The task: Set the entries down once more, exactly as they are worded.

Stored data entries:
-- -- --

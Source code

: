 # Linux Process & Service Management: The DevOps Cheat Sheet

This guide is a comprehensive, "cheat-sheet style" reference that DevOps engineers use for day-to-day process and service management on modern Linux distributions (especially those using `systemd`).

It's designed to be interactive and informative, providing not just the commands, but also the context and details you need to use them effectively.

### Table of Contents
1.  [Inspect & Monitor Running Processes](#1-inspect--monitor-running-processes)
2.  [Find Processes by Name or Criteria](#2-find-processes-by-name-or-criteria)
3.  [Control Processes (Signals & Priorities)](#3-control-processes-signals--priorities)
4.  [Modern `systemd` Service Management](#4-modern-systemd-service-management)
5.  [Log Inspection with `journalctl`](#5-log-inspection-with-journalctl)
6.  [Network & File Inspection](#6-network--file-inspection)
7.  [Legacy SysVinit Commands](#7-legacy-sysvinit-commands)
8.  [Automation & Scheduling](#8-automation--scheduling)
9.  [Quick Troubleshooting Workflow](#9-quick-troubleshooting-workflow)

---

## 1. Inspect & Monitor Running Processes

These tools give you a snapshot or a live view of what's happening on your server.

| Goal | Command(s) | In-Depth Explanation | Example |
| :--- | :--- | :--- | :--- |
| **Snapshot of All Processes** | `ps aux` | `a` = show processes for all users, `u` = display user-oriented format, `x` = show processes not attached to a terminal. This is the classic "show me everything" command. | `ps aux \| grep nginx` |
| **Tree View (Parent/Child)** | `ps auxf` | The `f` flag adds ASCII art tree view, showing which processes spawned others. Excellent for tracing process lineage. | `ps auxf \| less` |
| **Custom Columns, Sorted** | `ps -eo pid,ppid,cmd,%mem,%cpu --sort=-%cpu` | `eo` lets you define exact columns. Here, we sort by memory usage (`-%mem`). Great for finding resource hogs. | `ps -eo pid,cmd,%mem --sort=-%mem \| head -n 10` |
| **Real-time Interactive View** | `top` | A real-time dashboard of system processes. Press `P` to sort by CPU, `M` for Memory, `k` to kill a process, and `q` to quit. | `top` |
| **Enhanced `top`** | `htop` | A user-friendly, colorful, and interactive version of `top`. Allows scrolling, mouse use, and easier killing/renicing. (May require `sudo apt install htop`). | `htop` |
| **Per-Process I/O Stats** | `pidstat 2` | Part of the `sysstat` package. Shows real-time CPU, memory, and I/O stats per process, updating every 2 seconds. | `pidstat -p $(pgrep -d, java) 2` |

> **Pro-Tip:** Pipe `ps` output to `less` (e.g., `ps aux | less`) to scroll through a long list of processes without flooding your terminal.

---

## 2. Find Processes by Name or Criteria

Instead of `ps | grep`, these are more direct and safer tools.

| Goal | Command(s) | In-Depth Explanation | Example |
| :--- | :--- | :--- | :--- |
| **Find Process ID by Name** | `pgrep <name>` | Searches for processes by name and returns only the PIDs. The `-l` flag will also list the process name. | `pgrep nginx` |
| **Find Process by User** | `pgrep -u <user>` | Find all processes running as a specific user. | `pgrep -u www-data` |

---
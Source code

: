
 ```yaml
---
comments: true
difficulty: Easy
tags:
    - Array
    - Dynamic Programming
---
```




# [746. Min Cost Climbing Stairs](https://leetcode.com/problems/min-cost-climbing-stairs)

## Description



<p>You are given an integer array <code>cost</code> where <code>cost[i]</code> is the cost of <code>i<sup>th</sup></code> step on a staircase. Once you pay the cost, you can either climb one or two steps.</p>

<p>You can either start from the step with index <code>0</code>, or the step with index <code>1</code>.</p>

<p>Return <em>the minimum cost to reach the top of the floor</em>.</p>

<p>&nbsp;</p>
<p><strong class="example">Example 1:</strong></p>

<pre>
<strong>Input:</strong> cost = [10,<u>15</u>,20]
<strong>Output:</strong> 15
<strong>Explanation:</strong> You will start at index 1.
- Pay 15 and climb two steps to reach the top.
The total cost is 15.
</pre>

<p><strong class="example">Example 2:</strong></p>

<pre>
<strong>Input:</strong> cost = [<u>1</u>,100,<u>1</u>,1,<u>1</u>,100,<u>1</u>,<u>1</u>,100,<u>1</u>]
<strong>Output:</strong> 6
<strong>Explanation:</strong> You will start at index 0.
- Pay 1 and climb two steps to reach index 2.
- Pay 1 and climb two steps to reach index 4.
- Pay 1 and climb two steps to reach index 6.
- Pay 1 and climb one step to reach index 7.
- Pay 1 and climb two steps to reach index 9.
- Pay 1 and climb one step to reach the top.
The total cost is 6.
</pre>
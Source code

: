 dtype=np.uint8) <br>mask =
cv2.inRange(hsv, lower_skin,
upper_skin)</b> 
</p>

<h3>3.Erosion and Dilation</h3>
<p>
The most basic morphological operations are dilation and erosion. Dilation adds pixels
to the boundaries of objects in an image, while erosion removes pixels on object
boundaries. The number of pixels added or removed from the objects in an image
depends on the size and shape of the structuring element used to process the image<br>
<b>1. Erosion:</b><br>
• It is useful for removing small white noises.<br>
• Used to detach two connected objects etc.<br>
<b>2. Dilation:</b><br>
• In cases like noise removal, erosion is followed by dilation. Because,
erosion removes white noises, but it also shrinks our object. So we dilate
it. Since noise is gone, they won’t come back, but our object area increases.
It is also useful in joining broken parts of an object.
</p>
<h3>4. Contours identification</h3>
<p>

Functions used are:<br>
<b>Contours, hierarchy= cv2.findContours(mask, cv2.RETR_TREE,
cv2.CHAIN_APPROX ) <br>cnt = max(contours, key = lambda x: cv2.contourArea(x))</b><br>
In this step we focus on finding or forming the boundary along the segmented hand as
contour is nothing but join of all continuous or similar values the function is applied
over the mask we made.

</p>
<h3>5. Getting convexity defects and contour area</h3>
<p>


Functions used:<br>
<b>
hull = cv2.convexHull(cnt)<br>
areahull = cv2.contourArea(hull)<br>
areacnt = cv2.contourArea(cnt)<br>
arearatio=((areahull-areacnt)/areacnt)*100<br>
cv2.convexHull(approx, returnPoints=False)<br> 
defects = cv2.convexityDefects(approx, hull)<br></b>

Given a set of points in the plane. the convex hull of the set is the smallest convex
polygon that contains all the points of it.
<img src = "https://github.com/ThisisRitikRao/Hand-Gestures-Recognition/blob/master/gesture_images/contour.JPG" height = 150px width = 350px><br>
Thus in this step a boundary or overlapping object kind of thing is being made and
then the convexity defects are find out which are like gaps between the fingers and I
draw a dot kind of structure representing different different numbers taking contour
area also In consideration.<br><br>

-- -- --

Task response:
Source code

: # Linux Process & Service Management: The DevOps Cheat Sheet

This guide is a comprehensive, "cheat-sheet style" reference that DevOps engineers use for day-to-day process and service management on modern Linux distributions (especially those using `systemd`).

It's designed to be interactive and informative, providing not just the commands, but also the context and details you need to use them effectively.

### Table of Contents
1.  [Inspect & Monitor Running Processes](#1-inspect--monitor-running-processes)
2.  [Find Processes by Name or Criteria](#2-find-processes-by-name-or-criteria)
3.  [Control Processes (Signals & Priorities)](#3-control-processes-signals--priorities)
4.  [Modern `systemd` Service Management](#4-modern-systemd-service-management)
5.  [Log Inspection with `journalctl`](#5-log-inspection-with-journalctl)
6.  [Network & File Inspection](#6-network--file-inspection)
7.  [Legacy SysVinit Commands](#7-legacy-sysvinit-commands)
8.  [Automation & Scheduling](#8-automation--scheduling)
9.  [Quick Troubleshooting Workflow](#9-quick-troubleshooting-workflow)

---

## 1. Inspect & Monitor Running Processes

These tools give you a snapshot or a live view of what's happening on your server.

| Goal | Command(s) | In-Depth Explanation | Example |
| :--- | :--- | :--- | :--- |
| **Snapshot of All Processes** | `ps aux` | `a` = show processes for all users, `u` = display user-oriented format, `x` = show processes not attached to a terminal. This is the classic "show me everything" command. | `ps aux \| grep nginx` |
| **Tree View (Parent/Child)** | `ps auxf` | The `f` flag adds ASCII art tree view, showing which processes spawned others. Excellent for tracing process lineage. | `ps auxf \| less` |
| **Custom Columns, Sorted** | `ps -eo pid,ppid,cmd,%mem,%cpu --sort=-%cpu` | `eo` lets you define exact columns. Here, we sort by memory usage (`-%mem`). Great for finding resource hogs. | `ps -eo pid,cmd,%mem --sort=-%mem \| head -n 10` |
| **Real-time Interactive View** | `top` | A real-time dashboard of system processes. Press `P` to sort by CPU, `M` for Memory, `k` to kill a process, and `q` to quit. | `top` |
| **Enhanced `top`** | `htop` | A user-friendly, colorful, and interactive version of `top`. Allows scrolling, mouse use, and easier killing/renicing. (May require `sudo apt install htop`). | `htop` |
| **Per-Process I/O Stats** | `pidstat 2` | Part of the `sysstat` package. Shows real-time CPU, memory, and I/O stats per process, updating every 2 seconds. | `pidstat -p $(pgrep -d, java) 2` |

> **Pro-Tip:** Pipe `ps` output to `less` (e.g., `ps aux | less`) to scroll through a long list of processes without flooding your terminal.

---

## 2. Find Processes by Name or Criteria

Instead of `ps | grep`, these are more direct and safer tools.

| Goal | Command(s) | In-Depth Explanation | Example |
| :--- | :--- | :--- | :--- |
| **Find Process ID by Name** | `pgrep <name>` | Searches for processes by name and returns only the PIDs. The `-l` flag will also list the process name. | `pgrep nginx` |
| **Find Process by User** | `pgrep -u <user>` | Find all processes running as a specific user. | `pgrep -u www-data` |

---
Source code

:
 ```yaml
---
comments: true
difficulty: Easy
tags:
    - Array
    - Dynamic Programming
---
```




# [746. Min Cost Climbing Stairs](https://leetcode.com/problems/min-cost-climbing-stairs)

## Description



<p>You are given an integer array <code>cost</code> where <code>cost[i]</code> is the cost of <code>i<sup>th</sup></code> step on a staircase. Once you pay the cost, you can either climb one or two steps.</p>

<p>You can either start from the step with index <code>0</code>, or the step with index <code>1</code>.</p>

<p>Return <em>the minimum cost to reach the top of the floor</em>.</p>

<p>&nbsp;</p>
<p><strong class="example">Example 1:</strong></p>

<pre>
<strong>Input:</strong> cost = [10,<u>15</u>,20]
<strong>Output:</strong> 15
<strong>Explanation:</strong> You will start at index 1.
- Pay 15 and climb two steps to reach the top.
The total cost is 15.
</pre>

<p><strong class="example">Example 2:</strong></p>

<pre>
<strong>Input:</strong> cost = [<u>1</u>,100,<u>1</u>,1,<u>1</u>,100,<u>1</u>,<u>1</u>,100,<u>1</u>]
<strong>Output:</strong> 6
<strong>Explanation:</strong> You will start at index 0.
- Pay 1 and climb two steps to reach index 2.
- Pay 1 and climb two steps to reach index 4.
- Pay 1 and climb two steps to reach index 6.
- Pay 1 and climb one step to reach index 7.
- Pay 1 and climb two steps to reach index 9.
- Pay 1 and climb one step to reach the top.
The total cost is 6.
</pre>
Source code

: dtype=np.uint8) <br>mask =
cv2.inRange(hsv, lower_skin,
upper_skin)</b> 
</p>

<h3>3.Erosion and Dilation</h3>
<p>
The most basic morphological operations are dilation and erosion. Dilation adds pixels
to the boundaries of objects in an image, while erosion removes pixels on object
boundaries. The number of pixels added or removed from the objects in an image
depends on the size and shape of the structuring element used to process the image<br>
<b>1. Erosion:</b><br>
• It is useful for removing small white noises.<br>
• Used to detach two connected objects etc.<br>
<b>2. Dilation:</b><br>
• In cases like noise removal, erosion is followed by dilation. Because,
erosion removes white noises, but it also shrinks our object. So we dilate
it. Since noise is gone, they won’t come back, but our object area increases.
It is also useful in joining broken parts of an object.
</p>
<h3>4. Contours identification</h3>
<p>

Functions used are:<br>
<b>Contours, hierarchy= cv2.findContours(mask, cv2.RETR_TREE,
cv2.CHAIN_APPROX ) <br>cnt = max(contours, key = lambda x: cv2.contourArea(x))</b><br>
In this step we focus on finding or forming the boundary along the segmented hand as
contour is nothing but join of all continuous or similar values the function is applied
over the mask we made.

</p>
<h3>5. Getting convexity defects and contour area</h3>
<p>


Functions used:<br>
<b>
hull = cv2.convexHull(cnt)<br>
areahull = cv2.contourArea(hull)<br>
areacnt = cv2.contourArea(cnt)<br>
arearatio=((areahull-areacnt)/areacnt)*100<br>
cv2.convexHull(approx, returnPoints=False)<br> 
defects = cv2.convexityDefects(approx, hull)<br></b>

Given a set of points in the plane. the convex hull of the set is the smallest convex
polygon that contains all the points of it.
<img src = "https://github.com/ThisisRitikRao/Hand-Gestures-Recognition/blob/master/gesture_images/contour.JPG" height = 150px width = 350px><br>
Thus in this step a boundary or overlapping object kind of thing is being made and
then the convexity defects are find out which are like gaps between the fingers and I
draw a dot kind of structure representing different different numbers taking contour
area also In consideration.<br><br>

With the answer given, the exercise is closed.